With its bold, dynamic forms, Robert Motherwell’s Elegy to the Spanish Republic No. 160 belongs to one of the most compelling series in postwar art. Constituting a meditation on life and death, this large-scale canvas displays the artist’s mature mastery over black and white, orchestrating the two colors into silent, rhythmic, and contemplative configurations which achieve a sublime serenity. Held in the same private collection for nearly fifty years, the work is a prime example from the artist’s Elegies series, his magnum opus and one of the most significant accomplishments of Abstract Expressionism. The respected art historian H.H. Arnason once proclaimed that “many of the Elegies are among the most important paintings of the twentieth century” (H.H. Arnason, “Robert Motherwell,” in Robert Motherwell, Second Edition, New and Revised, ed. E. Grand, New York, 1982, p. 28), and their impact on the trajectory of art history was both immediate and long-lasting.

Across the span of a quarter century, Motherwell relentlessly pursued his elegiac theme across many variations, rigidly interpreting and reinterpreting the emotional power of his monochromatic palette. The work becomes a poem in space, functioning both independently and as a part of a larger epic verse. Striking at the very heart of Motherwell’s lifelong effort to infuse his abstracted works with meaning, knitting it into the very fabric of his canvas and dispersing it across his composition, Elegy to the Spanish Republic No. 160 is both deeply political and profoundly personal. It operates as an oblique metaphor evoking, yet not describing, Spain after the civil war while at the same time capturing more broadly the contrast and interrelation between life and death.

In addition to its own inherent qualities, Elegy to the Spanish Republic No. 160 also bridges the gap between two of the greatest movements in twentieth-century art: Surrealism and Abstract Expressionism. Its implicit allusion to politics, literature, and poetry recall René Magritte and Joan Miró while its gestural energy and evocative brushstrokes demonstrates why Motherwell was a leader of American abstraction. Even though he was the youngest member of the group, his sophistication and eloquence led to him being the spokesman for the Abstract Expressionists, personally coining the term “New York School” and articulating the movement’s ambitions to the broader public. Instantly recognizable and a cornerstone of many museums’ twentieth-century galleries, the Elegies, much like other significant abstract series like Rothko’s color field series or Jackson Pollock’s drip paintings, are amongst the most important contribution to 20th Century Art. The Elegies occupy the same revered pantheon as Pablo Picasso’s Guernica, which similarly decries the horrors of the Spanish Civil War, Motherwell expanding the motifs instigated by the Spanish master.

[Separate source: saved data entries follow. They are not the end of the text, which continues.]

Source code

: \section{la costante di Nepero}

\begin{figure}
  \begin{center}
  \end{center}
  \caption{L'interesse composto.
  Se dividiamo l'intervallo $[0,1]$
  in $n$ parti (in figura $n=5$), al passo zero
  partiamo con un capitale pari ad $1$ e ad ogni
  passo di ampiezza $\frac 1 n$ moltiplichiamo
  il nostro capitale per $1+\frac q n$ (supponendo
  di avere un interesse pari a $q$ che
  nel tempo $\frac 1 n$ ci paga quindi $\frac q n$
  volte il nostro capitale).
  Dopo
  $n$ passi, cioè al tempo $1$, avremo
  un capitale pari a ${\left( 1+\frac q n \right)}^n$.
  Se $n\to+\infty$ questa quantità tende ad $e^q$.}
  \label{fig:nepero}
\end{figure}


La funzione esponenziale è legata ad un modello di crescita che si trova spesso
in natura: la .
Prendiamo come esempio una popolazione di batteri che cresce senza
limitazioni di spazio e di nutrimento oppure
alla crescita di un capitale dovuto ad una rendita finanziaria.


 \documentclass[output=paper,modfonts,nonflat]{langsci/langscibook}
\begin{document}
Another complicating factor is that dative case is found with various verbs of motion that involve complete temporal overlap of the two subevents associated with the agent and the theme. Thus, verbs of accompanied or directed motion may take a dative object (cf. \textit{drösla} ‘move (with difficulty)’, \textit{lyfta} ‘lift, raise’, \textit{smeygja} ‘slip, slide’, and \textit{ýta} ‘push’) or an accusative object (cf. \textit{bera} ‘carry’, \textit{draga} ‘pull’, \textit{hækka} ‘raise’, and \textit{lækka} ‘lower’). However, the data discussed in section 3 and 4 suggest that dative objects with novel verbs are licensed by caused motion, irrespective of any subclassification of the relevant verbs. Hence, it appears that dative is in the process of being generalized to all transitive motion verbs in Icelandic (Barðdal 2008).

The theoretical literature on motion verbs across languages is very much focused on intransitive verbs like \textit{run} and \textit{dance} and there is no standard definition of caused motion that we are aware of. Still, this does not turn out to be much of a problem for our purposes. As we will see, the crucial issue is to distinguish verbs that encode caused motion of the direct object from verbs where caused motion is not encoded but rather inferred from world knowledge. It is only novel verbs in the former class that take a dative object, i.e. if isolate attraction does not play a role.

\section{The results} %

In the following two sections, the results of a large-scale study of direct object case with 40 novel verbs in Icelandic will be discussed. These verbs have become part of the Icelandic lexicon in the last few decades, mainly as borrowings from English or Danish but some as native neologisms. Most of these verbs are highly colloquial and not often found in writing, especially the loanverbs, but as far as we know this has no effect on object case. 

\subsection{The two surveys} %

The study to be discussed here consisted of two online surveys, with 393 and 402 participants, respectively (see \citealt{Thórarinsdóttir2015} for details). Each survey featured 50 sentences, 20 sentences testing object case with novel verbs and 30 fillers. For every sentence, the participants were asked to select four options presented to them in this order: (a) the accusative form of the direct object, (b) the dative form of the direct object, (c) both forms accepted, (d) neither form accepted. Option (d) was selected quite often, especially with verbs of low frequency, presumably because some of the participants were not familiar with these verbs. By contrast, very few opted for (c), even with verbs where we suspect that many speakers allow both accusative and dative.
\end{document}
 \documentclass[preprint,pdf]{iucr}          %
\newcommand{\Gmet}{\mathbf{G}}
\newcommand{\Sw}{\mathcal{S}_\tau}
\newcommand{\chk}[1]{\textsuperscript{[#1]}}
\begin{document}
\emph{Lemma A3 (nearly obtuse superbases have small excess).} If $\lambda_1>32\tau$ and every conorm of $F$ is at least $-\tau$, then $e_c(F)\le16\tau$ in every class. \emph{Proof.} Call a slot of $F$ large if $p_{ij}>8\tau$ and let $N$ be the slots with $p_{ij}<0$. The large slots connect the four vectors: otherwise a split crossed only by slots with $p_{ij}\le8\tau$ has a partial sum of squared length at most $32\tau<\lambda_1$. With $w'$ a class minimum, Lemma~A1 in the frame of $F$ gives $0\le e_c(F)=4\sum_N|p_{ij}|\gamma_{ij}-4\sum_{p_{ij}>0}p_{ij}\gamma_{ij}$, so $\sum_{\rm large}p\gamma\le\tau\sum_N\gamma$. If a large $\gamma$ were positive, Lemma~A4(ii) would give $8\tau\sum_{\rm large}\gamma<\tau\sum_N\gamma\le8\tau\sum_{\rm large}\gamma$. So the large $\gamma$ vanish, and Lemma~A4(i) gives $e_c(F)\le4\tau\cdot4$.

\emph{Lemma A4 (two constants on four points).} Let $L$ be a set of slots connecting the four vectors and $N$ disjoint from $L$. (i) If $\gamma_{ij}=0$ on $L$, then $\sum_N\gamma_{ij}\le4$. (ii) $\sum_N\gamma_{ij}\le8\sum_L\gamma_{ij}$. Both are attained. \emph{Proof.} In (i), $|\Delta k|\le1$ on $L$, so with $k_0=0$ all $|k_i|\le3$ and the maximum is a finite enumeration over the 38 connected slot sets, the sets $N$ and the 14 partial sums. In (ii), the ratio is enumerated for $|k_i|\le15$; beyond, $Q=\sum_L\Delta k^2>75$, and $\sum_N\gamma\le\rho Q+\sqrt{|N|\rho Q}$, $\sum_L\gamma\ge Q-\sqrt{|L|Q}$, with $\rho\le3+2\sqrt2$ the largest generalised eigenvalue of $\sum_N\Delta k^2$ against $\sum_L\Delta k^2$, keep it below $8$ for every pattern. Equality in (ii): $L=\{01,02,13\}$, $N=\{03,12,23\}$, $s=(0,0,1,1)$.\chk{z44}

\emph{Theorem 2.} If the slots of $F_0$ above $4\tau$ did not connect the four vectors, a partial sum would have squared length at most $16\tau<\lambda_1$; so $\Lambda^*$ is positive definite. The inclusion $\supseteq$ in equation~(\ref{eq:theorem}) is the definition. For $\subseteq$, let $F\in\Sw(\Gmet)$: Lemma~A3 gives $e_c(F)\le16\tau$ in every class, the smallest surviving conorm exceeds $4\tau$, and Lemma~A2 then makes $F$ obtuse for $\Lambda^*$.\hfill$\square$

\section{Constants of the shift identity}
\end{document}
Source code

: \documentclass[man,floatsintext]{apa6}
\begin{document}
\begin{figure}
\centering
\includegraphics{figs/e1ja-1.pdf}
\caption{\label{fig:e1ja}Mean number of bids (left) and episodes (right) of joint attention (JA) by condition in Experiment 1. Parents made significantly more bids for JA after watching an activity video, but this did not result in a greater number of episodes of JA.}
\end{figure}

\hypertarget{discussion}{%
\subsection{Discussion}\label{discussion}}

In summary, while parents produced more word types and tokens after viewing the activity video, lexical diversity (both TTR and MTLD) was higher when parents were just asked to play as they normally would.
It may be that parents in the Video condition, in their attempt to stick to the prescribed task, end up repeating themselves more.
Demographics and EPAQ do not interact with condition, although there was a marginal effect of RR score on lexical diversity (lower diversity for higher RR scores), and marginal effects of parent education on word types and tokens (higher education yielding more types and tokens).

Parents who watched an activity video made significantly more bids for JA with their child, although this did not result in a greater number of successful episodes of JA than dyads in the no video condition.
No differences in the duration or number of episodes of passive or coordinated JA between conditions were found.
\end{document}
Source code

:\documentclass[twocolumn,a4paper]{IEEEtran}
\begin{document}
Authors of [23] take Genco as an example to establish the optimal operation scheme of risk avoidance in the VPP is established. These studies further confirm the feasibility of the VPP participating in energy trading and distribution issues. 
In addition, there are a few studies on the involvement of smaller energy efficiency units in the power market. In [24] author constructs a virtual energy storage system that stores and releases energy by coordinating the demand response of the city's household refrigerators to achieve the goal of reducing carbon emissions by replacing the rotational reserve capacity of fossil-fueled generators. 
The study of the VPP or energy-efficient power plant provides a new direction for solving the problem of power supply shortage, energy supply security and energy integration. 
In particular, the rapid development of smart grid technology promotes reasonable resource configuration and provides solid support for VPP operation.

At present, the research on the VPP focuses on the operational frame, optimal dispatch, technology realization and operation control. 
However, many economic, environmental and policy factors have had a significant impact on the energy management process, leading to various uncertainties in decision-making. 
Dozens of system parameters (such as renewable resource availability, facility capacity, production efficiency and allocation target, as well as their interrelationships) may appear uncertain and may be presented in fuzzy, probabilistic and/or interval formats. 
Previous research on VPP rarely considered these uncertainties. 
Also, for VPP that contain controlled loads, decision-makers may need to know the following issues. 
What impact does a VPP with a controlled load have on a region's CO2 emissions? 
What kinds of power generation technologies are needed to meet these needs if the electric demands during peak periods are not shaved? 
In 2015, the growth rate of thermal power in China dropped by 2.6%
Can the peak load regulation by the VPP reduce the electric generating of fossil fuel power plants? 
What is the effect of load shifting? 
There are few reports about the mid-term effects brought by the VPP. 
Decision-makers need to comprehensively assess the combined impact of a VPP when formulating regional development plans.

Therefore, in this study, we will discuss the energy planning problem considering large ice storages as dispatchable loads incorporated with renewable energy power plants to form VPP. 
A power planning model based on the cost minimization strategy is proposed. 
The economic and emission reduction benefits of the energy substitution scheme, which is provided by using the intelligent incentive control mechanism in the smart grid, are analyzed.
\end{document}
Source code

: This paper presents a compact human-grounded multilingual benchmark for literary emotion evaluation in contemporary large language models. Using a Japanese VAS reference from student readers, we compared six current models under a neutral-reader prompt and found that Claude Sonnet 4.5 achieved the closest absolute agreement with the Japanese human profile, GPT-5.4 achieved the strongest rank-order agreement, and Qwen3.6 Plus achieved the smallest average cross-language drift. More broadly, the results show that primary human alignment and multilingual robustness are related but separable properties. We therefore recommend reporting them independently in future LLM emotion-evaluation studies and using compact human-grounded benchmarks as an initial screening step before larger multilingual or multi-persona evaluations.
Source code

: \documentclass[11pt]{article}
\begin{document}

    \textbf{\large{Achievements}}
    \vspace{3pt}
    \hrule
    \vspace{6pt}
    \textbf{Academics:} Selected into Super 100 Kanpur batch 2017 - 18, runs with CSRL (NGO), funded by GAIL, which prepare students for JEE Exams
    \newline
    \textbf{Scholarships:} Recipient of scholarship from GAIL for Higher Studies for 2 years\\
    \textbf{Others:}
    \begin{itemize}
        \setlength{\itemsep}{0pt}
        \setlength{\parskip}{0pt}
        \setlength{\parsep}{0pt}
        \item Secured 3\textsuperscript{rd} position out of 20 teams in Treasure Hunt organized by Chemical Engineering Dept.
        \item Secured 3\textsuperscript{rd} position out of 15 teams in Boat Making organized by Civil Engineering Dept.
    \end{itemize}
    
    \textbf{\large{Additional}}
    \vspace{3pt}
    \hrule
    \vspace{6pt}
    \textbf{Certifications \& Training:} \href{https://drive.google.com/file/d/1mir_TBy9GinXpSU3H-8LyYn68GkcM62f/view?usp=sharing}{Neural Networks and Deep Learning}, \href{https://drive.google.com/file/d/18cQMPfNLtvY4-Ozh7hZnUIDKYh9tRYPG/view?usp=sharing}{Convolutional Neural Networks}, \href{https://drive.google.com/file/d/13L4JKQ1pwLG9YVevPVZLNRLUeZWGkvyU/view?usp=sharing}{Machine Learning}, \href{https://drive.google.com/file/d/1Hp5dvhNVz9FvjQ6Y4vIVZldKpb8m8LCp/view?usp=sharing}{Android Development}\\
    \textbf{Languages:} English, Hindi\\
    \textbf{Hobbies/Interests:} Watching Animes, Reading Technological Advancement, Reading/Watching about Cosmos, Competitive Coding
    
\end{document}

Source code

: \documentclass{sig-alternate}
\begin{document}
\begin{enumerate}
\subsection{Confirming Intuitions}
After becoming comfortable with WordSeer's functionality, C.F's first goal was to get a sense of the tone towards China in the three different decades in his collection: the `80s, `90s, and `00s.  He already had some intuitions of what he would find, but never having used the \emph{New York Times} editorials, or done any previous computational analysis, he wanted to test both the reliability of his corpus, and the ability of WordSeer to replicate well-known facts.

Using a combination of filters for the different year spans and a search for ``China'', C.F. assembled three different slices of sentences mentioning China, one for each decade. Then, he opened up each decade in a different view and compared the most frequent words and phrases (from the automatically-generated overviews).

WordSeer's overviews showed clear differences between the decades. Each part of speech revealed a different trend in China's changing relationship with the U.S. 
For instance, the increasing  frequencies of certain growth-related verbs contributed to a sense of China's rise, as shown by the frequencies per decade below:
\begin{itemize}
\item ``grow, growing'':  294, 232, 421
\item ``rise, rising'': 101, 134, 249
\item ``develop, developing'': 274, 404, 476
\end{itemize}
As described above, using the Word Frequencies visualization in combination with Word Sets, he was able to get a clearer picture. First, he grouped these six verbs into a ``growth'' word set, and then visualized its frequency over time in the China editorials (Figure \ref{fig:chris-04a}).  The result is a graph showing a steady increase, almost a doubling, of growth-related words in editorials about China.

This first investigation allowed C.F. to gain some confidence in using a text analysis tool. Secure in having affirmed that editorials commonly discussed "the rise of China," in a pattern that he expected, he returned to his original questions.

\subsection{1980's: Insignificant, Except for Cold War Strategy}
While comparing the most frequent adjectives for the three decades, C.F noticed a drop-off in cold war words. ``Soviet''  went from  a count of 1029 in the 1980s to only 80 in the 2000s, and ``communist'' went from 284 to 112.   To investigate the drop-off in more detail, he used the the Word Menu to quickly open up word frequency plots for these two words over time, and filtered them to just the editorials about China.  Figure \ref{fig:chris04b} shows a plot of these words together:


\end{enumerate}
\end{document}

Compositionally, Elegy to the Spanish Republic No. 160 oscillates between rectangular and ovular forms painted in a vivid black against an equally textured white ground. The interplay between these forms establishes a palpable tension between the tectonic and the organic, establishing a highly dynamic tableau which achieves structural stability while encouraging a narrative impulse. The powerful verticality of the rightmost black rectangle establishes a permanence which juxtapose against the more liminal ephemerality of the ovoid forms. The rightmost ovoid appears to be either dissipating or synthesizing, pressed as it is between the outer bounds of the canvas and the dominance of the black column. The central two ovoids are more consolidated, controlled by the columnal forms yet solidly stabilized against their weight, with the leftward column bending, giving way to the organic energy emitting outward by the circular forms.

This dual vocabulary of contrasting forms proceeding frieze-like across the canvas embodies and refines the consistent syntax and intensity of the Elegies series’ highly charged iconography. The sense of intense repetition also conveys what Motherwell describes as a “trait of nerves, a running the gauntlet” which the artist felt evoked a particularly Spanish sentimentality (ibid., p.108). The pair of horizontal black lines—a rarity for the series—partially encapsulate the forms within a central register, heightening the sense in which the work occupies the frieze and recalling the frenzied energy of the Parthenon’s metopes.

"I know who had sent them in those green cases.
Who doesn't lose his mind will receive like me that wire in my neck up to the ear."
- Harold Rosenberg, "The Bird for Every Bird" (1948)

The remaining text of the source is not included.